## EXERCISE MATERIAL
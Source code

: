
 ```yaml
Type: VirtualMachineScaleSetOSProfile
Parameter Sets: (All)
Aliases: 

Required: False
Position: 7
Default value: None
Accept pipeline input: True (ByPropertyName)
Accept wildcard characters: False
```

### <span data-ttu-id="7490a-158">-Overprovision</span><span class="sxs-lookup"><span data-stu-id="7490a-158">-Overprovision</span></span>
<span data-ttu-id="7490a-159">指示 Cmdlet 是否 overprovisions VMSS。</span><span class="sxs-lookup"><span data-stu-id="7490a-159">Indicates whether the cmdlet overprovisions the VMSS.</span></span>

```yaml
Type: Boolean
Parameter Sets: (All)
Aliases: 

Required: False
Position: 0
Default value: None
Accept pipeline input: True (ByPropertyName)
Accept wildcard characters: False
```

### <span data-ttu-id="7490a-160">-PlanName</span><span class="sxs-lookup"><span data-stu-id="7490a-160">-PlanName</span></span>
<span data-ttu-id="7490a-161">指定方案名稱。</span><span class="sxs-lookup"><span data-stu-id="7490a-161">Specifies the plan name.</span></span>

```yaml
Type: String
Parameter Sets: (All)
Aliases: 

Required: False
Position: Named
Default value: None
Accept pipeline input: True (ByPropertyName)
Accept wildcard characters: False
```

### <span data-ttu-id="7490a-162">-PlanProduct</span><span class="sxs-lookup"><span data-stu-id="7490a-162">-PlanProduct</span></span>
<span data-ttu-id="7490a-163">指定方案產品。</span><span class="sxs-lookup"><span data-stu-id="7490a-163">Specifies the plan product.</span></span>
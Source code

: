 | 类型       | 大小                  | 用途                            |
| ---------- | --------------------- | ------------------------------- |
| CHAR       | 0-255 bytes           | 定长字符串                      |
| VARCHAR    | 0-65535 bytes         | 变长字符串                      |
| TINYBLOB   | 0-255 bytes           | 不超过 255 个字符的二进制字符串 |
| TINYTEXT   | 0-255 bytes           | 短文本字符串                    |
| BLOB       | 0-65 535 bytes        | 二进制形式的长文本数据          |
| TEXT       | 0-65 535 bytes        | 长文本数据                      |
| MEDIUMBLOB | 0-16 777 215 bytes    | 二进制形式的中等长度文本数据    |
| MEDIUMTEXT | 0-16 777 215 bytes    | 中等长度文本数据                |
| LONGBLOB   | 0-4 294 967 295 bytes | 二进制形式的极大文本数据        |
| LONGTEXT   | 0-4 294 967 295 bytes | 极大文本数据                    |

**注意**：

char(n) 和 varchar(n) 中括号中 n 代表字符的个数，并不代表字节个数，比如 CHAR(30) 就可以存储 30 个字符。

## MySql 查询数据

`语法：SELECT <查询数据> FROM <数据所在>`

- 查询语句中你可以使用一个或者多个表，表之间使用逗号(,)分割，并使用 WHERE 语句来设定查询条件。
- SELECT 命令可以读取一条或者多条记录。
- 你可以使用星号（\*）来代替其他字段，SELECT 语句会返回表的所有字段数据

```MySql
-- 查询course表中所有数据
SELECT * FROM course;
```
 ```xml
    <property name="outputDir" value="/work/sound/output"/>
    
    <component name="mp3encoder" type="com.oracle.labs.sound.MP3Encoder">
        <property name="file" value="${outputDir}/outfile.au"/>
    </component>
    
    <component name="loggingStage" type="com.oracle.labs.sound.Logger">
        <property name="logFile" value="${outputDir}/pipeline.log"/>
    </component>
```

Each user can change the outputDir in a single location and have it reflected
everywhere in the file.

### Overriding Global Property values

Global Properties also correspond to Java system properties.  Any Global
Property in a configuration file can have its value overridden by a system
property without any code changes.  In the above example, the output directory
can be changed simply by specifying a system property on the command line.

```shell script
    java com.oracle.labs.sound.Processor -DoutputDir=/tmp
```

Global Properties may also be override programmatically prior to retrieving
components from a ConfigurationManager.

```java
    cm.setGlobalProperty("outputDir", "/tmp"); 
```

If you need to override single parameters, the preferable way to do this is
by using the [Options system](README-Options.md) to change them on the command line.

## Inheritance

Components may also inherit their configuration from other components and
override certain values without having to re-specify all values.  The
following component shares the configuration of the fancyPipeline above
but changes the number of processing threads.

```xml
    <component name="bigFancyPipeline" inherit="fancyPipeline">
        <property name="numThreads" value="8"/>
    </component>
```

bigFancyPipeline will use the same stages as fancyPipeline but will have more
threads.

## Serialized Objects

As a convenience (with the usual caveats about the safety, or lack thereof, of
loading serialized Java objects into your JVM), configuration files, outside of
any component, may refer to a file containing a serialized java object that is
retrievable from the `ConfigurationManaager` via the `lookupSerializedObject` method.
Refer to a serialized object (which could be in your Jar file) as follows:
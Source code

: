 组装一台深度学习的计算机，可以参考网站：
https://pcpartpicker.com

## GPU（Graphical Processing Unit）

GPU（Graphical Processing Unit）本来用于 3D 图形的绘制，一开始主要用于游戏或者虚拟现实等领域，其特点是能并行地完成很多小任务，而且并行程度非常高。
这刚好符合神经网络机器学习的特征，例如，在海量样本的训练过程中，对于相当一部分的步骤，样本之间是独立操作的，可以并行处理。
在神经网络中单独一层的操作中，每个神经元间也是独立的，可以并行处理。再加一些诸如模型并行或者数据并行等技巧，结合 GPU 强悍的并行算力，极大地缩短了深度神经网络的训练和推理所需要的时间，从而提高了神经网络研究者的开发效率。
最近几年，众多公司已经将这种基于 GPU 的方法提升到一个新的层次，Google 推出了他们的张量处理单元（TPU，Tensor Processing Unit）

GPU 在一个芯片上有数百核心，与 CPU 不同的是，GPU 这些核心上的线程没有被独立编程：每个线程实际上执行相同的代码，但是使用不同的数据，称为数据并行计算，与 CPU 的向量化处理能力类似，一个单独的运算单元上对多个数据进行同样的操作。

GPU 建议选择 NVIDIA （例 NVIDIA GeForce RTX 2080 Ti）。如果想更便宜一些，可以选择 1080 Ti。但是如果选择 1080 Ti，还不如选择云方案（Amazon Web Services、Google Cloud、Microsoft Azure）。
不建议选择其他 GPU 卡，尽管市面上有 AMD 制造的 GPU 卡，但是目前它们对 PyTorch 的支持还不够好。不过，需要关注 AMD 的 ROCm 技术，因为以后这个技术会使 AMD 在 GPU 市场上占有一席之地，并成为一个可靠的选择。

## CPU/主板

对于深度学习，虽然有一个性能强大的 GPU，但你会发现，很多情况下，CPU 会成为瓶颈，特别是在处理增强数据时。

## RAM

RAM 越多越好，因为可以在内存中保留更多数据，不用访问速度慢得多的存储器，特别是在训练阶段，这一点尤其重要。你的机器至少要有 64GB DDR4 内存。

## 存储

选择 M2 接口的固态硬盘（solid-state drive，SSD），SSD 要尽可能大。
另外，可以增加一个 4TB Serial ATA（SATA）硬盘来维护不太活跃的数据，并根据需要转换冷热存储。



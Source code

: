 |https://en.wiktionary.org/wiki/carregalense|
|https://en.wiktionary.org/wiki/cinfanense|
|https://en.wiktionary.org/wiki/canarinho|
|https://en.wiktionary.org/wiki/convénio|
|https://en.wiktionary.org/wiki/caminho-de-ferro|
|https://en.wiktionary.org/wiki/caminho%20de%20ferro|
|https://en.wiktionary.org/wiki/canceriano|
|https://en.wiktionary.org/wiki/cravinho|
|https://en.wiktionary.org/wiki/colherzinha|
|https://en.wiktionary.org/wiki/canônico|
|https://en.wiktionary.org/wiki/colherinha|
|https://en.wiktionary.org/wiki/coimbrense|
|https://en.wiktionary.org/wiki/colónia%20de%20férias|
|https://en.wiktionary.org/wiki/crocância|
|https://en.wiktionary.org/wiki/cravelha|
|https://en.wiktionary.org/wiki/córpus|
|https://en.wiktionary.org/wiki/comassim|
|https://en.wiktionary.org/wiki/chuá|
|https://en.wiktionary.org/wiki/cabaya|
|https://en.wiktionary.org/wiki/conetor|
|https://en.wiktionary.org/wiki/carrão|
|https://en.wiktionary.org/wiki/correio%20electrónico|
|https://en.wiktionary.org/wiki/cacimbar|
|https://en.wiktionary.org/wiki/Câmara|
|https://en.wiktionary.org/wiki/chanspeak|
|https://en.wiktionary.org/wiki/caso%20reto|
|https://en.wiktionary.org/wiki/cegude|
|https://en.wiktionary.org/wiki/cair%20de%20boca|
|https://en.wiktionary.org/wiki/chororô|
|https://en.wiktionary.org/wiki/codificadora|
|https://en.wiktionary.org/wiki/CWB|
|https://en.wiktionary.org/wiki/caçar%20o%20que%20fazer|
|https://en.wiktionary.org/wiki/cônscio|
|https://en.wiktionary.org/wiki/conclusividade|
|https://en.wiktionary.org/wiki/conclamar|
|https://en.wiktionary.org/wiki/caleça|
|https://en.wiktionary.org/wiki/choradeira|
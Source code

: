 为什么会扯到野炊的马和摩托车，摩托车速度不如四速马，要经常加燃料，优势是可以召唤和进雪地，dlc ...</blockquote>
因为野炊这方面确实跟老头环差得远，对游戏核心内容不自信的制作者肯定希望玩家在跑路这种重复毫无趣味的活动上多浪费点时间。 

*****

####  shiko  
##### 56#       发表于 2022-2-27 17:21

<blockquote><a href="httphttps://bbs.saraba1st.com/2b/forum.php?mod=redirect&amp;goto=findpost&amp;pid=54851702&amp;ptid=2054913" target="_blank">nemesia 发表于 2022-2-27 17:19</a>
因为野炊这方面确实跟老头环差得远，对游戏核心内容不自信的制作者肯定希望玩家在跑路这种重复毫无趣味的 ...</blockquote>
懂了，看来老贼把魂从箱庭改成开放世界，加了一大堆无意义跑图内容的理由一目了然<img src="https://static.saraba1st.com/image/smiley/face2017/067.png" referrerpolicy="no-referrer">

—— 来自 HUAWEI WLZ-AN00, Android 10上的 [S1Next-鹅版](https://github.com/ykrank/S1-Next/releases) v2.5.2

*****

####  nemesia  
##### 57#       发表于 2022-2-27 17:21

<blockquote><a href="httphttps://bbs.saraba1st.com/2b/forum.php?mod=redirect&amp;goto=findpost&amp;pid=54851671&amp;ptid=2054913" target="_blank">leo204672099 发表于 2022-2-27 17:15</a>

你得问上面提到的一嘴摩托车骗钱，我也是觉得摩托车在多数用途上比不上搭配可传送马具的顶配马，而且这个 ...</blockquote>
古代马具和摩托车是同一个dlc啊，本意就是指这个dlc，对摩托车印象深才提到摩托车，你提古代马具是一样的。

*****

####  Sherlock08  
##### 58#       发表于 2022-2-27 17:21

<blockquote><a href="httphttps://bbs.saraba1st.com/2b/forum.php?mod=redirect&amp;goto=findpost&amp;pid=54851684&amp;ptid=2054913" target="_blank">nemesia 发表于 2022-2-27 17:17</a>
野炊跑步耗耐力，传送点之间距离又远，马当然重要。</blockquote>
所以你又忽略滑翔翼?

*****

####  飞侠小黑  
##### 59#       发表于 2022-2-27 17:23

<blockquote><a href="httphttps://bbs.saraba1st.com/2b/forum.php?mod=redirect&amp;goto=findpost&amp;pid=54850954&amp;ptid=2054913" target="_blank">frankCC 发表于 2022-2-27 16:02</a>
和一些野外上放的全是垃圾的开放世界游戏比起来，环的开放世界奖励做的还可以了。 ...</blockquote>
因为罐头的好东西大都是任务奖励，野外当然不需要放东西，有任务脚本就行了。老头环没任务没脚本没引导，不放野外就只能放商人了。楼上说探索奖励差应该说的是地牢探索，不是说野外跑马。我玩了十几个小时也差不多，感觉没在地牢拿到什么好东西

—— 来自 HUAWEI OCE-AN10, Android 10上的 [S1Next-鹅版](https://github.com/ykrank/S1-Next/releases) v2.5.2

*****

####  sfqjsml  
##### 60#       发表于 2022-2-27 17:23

## WHAT THE TASK ASKS
Pick out the lines above that hold the string "SELECT" and show them.

## EXERCISE RESULT
`语法：SELECT <查询数据> FROM <数据所在>`
- SELECT 命令可以读取一条或者多条记录。
- 你可以使用星号（\*）来代替其他字段，SELECT 语句会返回表的所有字段数据
SELECT * FROM course;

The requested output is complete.